DATASET EXTRACT:
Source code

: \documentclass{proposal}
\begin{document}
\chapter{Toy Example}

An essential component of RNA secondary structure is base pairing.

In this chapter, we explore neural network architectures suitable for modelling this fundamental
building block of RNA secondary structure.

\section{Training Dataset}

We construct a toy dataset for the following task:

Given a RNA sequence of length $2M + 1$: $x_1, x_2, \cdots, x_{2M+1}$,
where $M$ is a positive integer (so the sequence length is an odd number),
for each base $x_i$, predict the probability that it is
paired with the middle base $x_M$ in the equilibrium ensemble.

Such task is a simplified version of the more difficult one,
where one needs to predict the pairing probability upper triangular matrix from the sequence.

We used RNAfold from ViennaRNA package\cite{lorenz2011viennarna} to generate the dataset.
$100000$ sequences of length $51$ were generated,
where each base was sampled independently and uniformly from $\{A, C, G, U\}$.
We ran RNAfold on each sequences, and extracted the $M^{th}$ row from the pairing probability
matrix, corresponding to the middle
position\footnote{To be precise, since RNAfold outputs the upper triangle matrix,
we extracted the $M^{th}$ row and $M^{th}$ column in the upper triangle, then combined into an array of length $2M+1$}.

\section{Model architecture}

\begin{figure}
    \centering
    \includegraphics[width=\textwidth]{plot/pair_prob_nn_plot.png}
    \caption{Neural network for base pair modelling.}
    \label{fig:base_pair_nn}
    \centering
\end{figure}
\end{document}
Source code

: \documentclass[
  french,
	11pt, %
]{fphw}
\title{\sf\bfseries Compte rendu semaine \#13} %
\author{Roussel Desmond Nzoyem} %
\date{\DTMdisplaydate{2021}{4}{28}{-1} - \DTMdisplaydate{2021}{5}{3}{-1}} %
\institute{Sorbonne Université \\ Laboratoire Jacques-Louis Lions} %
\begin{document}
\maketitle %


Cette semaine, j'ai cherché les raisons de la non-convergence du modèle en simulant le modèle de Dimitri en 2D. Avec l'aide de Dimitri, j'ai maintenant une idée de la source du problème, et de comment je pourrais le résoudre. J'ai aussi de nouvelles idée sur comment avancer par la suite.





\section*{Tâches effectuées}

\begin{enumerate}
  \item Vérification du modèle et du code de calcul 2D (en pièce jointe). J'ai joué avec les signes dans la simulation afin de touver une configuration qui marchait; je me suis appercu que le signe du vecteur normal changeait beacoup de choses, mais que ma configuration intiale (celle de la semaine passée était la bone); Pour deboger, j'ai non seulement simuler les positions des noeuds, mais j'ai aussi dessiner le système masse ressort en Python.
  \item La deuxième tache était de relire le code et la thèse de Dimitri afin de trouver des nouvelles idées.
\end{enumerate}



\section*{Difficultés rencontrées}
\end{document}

WHAT THIS TASK INVOLVES:
Copy each line of the preceding data that contains the string "pairing".

SOLUTION TO THIS PROBLEM:
An essential component of RNA secondary structure is base pairing.
where one needs to predict the pairing probability upper triangular matrix from the sequence.
We ran RNAfold on each sequences, and extracted the $M^{th}$ row from the pairing probability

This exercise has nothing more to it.